● What to produce
Write out again only the lines that run from the start of the entries to the line containing "e qualità di", both included.

[Saved data entries]
::::::
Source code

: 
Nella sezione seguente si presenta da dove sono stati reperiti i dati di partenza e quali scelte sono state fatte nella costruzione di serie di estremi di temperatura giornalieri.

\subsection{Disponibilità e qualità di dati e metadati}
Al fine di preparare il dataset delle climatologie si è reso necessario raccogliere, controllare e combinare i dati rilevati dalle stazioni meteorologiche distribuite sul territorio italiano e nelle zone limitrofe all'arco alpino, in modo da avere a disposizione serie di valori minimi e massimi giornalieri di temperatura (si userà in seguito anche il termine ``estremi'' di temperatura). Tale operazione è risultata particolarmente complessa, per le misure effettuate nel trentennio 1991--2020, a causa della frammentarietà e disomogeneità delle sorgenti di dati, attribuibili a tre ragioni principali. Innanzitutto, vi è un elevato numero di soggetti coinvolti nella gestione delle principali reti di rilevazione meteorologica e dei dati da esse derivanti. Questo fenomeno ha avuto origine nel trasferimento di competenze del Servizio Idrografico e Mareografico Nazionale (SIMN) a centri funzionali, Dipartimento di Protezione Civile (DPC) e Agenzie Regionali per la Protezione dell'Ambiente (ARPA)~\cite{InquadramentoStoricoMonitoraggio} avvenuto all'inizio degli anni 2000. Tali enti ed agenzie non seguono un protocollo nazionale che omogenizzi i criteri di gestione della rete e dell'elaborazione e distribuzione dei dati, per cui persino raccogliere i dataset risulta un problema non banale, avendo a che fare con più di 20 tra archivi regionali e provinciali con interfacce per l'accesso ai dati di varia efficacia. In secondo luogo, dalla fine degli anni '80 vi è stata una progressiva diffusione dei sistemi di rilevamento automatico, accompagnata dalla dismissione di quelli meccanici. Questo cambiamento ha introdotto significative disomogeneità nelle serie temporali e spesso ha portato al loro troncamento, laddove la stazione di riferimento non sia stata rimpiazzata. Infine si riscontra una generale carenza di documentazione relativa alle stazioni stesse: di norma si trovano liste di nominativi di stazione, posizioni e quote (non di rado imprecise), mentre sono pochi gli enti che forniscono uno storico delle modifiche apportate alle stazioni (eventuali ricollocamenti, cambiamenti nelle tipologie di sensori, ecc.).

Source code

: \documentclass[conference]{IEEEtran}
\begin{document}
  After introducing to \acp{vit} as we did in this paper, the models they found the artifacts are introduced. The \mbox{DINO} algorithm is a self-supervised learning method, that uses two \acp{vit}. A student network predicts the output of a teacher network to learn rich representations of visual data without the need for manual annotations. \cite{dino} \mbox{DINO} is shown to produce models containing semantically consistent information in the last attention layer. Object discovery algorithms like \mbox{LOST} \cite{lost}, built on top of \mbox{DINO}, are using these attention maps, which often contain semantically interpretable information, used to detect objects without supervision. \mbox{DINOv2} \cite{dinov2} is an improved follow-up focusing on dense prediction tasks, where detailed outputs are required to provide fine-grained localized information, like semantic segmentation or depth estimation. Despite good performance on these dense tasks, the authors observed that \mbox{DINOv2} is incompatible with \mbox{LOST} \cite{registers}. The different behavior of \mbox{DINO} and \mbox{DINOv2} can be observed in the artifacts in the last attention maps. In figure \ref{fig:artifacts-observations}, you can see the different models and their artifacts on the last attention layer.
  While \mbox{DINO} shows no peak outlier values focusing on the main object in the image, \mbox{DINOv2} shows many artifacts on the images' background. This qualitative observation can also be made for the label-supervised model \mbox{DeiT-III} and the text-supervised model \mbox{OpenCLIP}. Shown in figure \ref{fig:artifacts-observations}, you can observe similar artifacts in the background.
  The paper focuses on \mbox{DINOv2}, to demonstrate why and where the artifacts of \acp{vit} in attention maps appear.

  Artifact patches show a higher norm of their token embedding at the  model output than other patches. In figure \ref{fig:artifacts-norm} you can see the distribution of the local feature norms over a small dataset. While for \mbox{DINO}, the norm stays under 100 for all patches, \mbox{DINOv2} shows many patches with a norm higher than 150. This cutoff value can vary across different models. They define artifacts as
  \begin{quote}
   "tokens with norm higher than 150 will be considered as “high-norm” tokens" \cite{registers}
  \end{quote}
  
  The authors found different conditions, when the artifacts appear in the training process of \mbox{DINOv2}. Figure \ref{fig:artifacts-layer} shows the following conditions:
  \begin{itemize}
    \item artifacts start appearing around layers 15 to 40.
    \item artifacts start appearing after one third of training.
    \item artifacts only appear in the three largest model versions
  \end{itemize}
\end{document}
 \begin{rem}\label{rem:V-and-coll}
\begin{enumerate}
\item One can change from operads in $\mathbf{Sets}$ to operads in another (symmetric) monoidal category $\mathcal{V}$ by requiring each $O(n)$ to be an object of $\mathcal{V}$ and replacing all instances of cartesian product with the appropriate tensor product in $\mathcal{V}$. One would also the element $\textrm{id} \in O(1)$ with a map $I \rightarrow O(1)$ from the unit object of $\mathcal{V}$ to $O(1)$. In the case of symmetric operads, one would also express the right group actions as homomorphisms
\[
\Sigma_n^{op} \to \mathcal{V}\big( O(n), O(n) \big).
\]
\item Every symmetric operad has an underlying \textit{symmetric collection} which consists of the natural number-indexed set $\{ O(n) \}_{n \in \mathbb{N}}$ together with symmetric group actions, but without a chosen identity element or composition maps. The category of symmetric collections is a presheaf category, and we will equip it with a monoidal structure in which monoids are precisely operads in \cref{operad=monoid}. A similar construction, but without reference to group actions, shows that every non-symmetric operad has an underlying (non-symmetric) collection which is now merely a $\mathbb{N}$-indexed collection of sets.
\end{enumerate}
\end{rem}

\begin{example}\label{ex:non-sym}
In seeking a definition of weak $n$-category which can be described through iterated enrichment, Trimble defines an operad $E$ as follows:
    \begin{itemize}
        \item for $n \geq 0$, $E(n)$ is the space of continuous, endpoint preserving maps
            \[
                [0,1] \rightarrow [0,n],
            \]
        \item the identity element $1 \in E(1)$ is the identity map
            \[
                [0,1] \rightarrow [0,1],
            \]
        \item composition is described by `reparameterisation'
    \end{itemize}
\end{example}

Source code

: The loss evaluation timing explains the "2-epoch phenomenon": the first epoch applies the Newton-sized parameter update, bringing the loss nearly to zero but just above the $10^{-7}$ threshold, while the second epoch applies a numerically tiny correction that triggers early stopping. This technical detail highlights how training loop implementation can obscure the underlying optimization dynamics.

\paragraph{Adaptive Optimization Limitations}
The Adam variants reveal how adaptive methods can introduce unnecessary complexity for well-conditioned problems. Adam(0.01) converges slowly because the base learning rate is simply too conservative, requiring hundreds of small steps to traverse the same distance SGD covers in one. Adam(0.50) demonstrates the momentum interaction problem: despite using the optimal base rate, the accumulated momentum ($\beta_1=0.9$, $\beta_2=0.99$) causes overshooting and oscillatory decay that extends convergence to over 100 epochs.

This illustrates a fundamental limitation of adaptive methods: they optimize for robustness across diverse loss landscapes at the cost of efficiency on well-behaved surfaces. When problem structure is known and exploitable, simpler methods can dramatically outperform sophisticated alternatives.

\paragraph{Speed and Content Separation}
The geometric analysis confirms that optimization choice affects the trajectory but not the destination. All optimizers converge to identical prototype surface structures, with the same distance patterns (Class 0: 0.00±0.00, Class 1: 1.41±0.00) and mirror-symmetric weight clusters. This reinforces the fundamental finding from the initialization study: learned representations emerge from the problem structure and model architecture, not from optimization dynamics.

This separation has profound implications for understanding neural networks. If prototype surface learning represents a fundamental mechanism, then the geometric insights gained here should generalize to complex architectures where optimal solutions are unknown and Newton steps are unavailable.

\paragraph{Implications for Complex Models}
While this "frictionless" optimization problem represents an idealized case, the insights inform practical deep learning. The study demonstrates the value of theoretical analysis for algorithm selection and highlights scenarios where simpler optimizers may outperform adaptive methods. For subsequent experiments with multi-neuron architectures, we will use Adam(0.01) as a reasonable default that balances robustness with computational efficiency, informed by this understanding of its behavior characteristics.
::::::
● Task answer
Source code

: 
Nella sezione seguente si presenta da dove sono stati reperiti i dati di partenza e quali scelte sono state fatte nella costruzione di serie di estremi di temperatura giornalieri.

\subsection{Disponibilità e qualità di dati e metadati}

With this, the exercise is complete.